In the mediation process, each company would calculate their BATNA and use this as a basis for their negotiation strategy. Company A knows it has a guaranteed 15% increase with Company C, so it's unlikely to settle for less than this from Company B. Similarly, Company B knows it can get a decent quality product with a 12% price increase from Company D, so it might hold firm at a maximum of 12% increase with Company A.
The mediator, knowing each party's BATNA, would then guide the negotiation process with these thresholds in mind. The goal would be to find a solution that is more attractive to both parties than their respective BATNAs. If parties fail to find a solution better than the BATNAs, they may decide to walk away from the negotiation and pursue their best alternatives.
BATNA’s are not only about money
Keep in mind that BATNAs are not always solely about monetary value. They can incorporate other factors such as business relationships, reputation, time, risk, and overall strategic alignment.
If we think about a reputational BATNA the following is a good example:
Let's imagine a dispute between a well-known author and a publishing house. The author is unhappy with the terms of their publishing contract and is considering self-publishing.
The author's BATNA would involve weighing the potential reputational benefits and risks of self-publishing versus staying with the traditional publisher.
To calculate this BATNA, the author (or their representative) would need to consider questions like:
1. How would self-publishing affect the author's reputation in their genre or field?
2. Would self-publishing give them more creative control and allow them to build a stronger personal brand?
3. Would the lack of a traditional publisher's marketing support hurt their book's sales and their reputation?
4. How would their readers, peers, and critics view the move to self-publishing?
5. Would they be able to maintain or improve their reputation by staying with the publisher and negotiating better terms?

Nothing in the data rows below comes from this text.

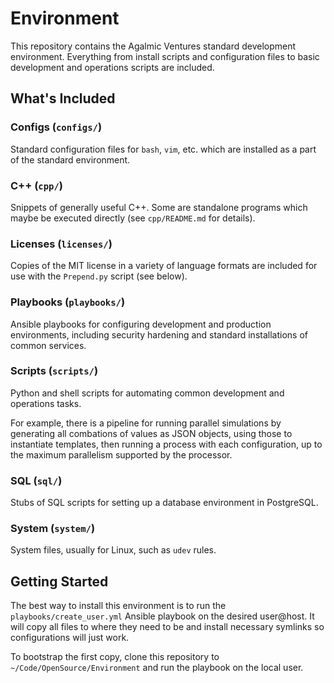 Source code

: # Environment
This repository contains the Agalmic Ventures standard development environment.
Everything from install scripts and configuration files to basic development
and operations scripts are included.

## What's Included

### Configs (`configs/`)
Standard configuration files for `bash`, `vim`, etc. which are installed as a
part of the standard environment.

### C++ (`cpp/`)
Snippets of generally useful C++. Some are standalone programs which maybe be
executed directly (see `cpp/README.md` for details).

### Licenses (`licenses/`)
Copies of the MIT license in a variety of language formats are included for use
with the `Prepend.py` script (see below).

### Playbooks (`playbooks/`)
Ansible playbooks for configuring development and production environments,
including security hardening and standard installations of common services.

### Scripts (`scripts/`)
Python and shell scripts for automating common development and operations
tasks.

For example, there is a pipeline for running parallel simulations by
generating all combations of values as JSON objects, using those to instantiate
templates, then running a process with each configuration, up to the maximum
parallelism supported by the processor.

### SQL (`sql/`)
Stubs of SQL scripts for setting up a database environment in PostgreSQL.

### System (`system/`)
System files, usually for Linux, such as `udev` rules.

## Getting Started
The best way to install this environment is to run the
`playbooks/create_user.yml` Ansible playbook on the desired user@host.  It
will copy all files to where they need to be and install necessary symlinks so
configurations will just work.

To bootstrap the first copy, clone this repository to
`~/Code/OpenSource/Environment` and run the playbook on the local user.
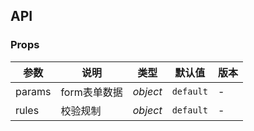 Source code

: ## API

### Props

| 参数 | 说明 | 类型 | 默认值 | 版本 |
|------|------|------|------|------|
| params | form表单数据 | *object* | `default` | - |
| rules | 校验规制 | *object* | `default` | - |
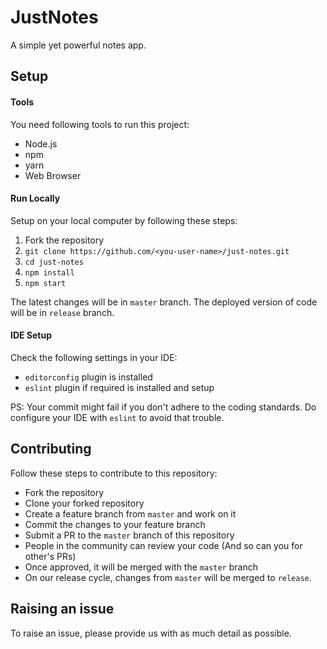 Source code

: # JustNotes
A simple yet powerful notes app.


## Setup

#### Tools
You need following tools to run this project:
- Node.js
- npm
- yarn
- Web Browser

#### Run Locally
Setup on your local computer by following these steps:
1. Fork the repository
2. `git clone https://github.com/<you-user-name>/just-notes.git`
3. `cd just-notes`
4. `npm install`
5. `npm start`

The latest changes will be in `master` branch. The deployed version of code will be in `release` branch.

#### IDE Setup
Check the following settings in your IDE:
- `editorconfig` plugin is installed
- `eslint` plugin if required is installed and setup

PS: Your commit might fail if you don't adhere to the coding standards. Do configure your IDE with `eslint` to avoid that trouble.

## Contributing
Follow these steps to contribute to this repository:
- Fork the repository
- Clone your forked repository
- Create a feature branch from `master` and work on it
- Commit the changes to your feature branch
- Submit a PR to the `master` branch of this repository
- People in the community can review your code (And so can you for other's PRs)
- Once approved, it will be merged with the `master` branch
- On our release cycle, changes from `master` will be merged to `release`.

## Raising an issue
To raise an issue, please provide us with as much detail as possible.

The mediator, knowing the author's BATNA, would guide the negotiation process, accordingly, helping the parties explore options that might be more attractive to the author than their BATNA, this is also known as a ZOPA – Zone of Potential Agreement. For instance, the mediator might help the author and publisher negotiate compromises on creative control or marketing support that could make staying with the publisher more appealing than self-publishing.
Remember, the goal in mediation is to find a mutually satisfactory resolution. Knowing and understanding your BATNA be it monetary or other is critical to this process.
 Fisher, Roger, Ury, William & Patton, Bruce (Ed.); ‘Getting to Yes: Negotiating Agreement Without Giving In’, Random House Business Books, 2nd Edition, 1991, pp. 50-54.